She backed up several paces, until the small of her back bumped the opposite counter. Anzan was completely absorbed in his coffee. A strange prickle moved down her neck.

"Why did you say that?"

Anzan looked up at her slowly, his eyes focusing on her. "Did I say something?"

She breathed steadily, clearing her mind. "You did, just now. You told me I ought to find a partner. Why did you say that? Were those your words, Anzan?"

His blue eyes blinked balefully at her. "Little bug, whose words would they be but mine? I don't know why I asked. Why, do you know someone?"

Walk wary of magic that is beyond understanding, for it owes allegiance to no one.

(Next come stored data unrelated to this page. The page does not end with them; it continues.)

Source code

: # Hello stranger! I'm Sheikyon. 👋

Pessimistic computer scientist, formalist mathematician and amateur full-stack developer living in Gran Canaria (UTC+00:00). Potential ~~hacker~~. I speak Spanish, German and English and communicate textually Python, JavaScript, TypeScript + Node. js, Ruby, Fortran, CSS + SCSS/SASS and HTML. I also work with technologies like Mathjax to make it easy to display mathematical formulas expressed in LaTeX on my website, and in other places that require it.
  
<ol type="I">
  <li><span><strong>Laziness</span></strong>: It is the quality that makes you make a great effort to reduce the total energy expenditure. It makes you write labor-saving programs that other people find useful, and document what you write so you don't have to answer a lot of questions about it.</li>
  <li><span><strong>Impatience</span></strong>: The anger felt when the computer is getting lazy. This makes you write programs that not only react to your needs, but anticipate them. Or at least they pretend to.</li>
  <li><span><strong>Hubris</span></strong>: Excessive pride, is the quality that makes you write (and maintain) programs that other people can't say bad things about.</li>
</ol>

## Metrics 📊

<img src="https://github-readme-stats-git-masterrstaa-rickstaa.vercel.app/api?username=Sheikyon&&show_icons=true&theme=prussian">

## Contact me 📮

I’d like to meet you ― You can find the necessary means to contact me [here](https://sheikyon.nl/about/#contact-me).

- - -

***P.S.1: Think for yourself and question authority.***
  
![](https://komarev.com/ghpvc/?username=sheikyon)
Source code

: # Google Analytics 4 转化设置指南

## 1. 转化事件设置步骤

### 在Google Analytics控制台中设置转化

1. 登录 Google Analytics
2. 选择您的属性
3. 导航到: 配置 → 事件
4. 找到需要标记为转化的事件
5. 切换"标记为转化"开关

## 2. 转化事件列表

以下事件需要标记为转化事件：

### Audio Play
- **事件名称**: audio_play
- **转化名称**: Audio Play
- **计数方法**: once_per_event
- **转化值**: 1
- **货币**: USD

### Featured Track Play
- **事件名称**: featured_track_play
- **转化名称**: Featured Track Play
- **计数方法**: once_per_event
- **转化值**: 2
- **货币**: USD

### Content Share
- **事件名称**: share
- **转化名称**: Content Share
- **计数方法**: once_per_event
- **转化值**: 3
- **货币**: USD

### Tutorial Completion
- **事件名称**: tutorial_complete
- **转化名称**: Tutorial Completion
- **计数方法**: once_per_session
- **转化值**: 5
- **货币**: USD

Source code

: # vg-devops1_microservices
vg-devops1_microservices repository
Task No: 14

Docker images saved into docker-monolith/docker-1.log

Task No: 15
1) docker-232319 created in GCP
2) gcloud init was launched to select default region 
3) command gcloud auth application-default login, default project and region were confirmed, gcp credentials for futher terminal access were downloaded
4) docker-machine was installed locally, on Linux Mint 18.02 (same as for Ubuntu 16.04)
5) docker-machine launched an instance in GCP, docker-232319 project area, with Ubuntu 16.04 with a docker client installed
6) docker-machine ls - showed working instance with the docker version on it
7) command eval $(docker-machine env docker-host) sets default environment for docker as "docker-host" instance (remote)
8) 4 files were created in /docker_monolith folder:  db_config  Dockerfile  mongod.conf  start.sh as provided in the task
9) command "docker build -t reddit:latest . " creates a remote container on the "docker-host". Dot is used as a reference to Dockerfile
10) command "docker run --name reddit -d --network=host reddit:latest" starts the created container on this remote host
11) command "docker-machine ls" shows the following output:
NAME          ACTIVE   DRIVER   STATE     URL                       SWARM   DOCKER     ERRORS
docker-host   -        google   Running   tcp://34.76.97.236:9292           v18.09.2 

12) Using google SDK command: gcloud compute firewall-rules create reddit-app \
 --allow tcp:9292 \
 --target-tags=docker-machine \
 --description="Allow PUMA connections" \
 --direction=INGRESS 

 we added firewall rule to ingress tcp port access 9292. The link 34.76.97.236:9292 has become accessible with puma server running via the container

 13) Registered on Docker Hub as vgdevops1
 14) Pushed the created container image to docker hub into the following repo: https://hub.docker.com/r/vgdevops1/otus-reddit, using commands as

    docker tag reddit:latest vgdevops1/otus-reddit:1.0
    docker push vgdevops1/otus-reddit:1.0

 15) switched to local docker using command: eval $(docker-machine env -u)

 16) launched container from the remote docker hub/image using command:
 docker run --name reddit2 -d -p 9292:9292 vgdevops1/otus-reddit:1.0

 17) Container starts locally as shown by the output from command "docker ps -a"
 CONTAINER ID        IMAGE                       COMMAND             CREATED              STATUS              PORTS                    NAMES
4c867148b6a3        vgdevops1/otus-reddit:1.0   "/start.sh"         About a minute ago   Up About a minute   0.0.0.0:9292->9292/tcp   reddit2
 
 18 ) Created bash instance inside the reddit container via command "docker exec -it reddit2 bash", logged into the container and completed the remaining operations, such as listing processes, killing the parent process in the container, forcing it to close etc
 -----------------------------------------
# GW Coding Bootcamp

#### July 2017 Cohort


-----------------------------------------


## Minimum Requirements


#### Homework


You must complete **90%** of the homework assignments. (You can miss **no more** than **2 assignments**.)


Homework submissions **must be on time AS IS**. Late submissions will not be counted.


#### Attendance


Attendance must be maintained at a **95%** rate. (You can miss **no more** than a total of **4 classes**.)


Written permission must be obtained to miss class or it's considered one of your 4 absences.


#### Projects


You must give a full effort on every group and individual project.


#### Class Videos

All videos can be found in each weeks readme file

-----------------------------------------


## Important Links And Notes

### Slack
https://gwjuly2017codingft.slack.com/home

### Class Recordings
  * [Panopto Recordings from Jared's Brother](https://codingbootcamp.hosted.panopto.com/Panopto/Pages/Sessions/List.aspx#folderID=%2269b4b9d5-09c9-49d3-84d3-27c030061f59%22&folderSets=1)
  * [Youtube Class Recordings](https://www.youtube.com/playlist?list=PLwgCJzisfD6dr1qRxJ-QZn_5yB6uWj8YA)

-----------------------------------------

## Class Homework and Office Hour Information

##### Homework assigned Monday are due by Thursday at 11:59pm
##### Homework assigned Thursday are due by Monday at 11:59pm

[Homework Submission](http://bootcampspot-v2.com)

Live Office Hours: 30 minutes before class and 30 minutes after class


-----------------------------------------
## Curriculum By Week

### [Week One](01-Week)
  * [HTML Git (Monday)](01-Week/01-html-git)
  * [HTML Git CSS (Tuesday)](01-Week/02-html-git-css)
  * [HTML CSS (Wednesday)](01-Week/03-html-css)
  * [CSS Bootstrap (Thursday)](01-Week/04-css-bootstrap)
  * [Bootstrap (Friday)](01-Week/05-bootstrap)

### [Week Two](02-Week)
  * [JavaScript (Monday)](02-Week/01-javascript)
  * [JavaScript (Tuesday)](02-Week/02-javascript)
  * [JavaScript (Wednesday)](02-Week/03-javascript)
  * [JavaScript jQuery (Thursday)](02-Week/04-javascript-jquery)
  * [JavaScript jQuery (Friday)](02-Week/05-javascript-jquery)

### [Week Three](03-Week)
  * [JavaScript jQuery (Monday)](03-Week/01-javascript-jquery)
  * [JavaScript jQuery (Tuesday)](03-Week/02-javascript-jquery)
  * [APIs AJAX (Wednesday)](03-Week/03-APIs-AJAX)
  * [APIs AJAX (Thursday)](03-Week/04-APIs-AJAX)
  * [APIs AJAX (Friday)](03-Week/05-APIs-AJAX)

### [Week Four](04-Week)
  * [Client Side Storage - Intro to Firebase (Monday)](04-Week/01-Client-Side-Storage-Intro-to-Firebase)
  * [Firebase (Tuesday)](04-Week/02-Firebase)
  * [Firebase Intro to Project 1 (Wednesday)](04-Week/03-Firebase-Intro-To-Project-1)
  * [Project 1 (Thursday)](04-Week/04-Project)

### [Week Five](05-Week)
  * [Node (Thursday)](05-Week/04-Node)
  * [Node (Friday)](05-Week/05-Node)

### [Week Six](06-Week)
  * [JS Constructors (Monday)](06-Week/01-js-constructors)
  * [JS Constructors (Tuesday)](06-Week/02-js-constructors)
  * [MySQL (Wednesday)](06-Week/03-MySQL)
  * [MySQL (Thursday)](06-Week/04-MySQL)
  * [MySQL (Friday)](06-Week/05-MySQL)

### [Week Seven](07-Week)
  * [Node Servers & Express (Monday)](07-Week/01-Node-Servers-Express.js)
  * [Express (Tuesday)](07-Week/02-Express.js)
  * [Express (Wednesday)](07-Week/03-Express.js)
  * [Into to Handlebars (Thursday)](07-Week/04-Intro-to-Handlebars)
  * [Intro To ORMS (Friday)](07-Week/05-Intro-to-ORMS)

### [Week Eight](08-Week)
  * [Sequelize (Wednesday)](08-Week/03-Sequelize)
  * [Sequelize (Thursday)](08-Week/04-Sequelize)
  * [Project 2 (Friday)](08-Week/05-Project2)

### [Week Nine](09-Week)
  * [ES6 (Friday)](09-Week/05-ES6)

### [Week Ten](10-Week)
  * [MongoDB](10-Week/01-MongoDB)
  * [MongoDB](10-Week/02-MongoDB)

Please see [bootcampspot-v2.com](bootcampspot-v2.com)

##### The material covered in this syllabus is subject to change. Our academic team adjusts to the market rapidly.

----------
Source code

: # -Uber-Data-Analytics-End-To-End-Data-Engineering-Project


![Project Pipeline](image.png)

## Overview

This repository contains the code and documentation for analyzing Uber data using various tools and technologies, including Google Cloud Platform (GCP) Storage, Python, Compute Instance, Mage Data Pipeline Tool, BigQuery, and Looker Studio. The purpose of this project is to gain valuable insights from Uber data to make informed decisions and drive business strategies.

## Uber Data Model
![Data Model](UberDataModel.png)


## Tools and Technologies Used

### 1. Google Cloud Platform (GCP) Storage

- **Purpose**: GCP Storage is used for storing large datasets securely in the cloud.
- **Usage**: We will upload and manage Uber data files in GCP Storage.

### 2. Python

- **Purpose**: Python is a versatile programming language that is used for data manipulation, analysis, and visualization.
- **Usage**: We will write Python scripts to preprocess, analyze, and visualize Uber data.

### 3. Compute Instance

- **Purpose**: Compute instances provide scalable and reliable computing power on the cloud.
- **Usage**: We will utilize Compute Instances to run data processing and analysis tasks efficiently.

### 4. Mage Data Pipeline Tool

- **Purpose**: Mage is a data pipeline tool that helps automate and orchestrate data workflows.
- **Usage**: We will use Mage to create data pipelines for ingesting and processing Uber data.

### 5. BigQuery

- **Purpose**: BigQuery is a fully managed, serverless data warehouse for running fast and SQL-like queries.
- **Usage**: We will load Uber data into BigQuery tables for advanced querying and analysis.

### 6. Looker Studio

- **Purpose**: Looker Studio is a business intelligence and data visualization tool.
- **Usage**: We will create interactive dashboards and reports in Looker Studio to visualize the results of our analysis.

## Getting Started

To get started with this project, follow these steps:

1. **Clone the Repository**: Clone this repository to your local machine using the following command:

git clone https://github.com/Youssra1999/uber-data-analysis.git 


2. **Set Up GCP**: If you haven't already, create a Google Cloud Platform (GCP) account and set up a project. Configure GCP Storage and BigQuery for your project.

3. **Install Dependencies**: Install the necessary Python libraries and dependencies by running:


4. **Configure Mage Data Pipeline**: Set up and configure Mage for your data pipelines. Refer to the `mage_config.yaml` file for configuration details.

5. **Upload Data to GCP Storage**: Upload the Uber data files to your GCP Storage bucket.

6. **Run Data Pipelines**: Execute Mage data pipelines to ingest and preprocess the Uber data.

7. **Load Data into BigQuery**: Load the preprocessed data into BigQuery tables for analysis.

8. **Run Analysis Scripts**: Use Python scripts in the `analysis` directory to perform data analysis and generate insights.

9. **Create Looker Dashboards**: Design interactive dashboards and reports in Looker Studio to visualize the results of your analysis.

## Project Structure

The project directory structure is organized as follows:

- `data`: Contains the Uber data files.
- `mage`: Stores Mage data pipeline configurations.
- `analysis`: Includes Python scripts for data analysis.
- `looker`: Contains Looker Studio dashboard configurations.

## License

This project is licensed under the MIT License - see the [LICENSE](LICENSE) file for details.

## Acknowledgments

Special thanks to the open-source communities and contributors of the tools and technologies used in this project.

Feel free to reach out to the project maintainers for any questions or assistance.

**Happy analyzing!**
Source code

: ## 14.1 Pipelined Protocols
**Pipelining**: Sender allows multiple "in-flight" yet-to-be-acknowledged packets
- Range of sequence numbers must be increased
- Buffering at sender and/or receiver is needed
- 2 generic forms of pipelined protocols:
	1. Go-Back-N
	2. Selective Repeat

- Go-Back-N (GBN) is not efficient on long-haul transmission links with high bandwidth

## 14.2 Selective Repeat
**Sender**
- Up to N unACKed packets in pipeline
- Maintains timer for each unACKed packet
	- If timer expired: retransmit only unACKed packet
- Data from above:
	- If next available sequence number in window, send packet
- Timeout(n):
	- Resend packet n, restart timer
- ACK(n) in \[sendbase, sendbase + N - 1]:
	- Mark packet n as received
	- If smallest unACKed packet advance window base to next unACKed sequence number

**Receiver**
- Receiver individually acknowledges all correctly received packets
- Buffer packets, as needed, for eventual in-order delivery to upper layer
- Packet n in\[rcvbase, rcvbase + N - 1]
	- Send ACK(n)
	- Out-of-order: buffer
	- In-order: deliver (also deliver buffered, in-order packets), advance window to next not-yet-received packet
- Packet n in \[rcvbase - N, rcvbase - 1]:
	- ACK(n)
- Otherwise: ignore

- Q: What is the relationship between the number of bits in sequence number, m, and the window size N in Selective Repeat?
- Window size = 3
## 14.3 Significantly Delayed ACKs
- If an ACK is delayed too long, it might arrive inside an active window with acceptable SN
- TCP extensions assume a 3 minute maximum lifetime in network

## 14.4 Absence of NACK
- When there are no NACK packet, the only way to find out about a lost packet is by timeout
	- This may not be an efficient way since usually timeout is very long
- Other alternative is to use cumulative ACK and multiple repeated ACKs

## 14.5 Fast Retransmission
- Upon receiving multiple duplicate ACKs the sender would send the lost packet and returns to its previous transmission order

Her hands balled into fists. It was no accident that she had suddenly had a burning desire to visit the Makers' Mart the previous weekend, no fluke that Anzan was suddenly inquiring into whether or not she knew someone with sales experience. Of course she did. A purveyor of fine esoteric and occultist goods.

He had done this. He had not left, had never left. He had just become more clever about how to manipulate her.

Ladybug stalked across the kitchen, taking a deep breath before opening the door.

The black cat sat on the garden bench, as if he had been waiting. She had done exactly as he'd wanted. Authricia had been right. He couldn't be trusted, but now it didn't matter. The thought of the Makers' Mart would consume her until there was no room for anything else, and to be successful, she needed his help.

He was banished once before, and you can do it again if need be.Burdock and cumin, red pepper and caraway, an oil of holy thistle. A witch's intent is more important than the strength of her spell.

She stepped back and motioned into the house. The cat leapt gracefully from the bench to the flagstones before her, transforming into a slender, black-haired man on his final bounce. His smile was at once familiar and infuriating as he spread his hands to greet her, as if no time had elapsed since last she saw him.

"Elizabeth, my darling girl. It's been too long."

The whole world seemed to sway for a moment, tipping on its axis as if the earth were no more than a styrofoam ball, swinging in some junior coven astronomy project, as Holt stepped over the threshold of her home for the first time since Willow's death.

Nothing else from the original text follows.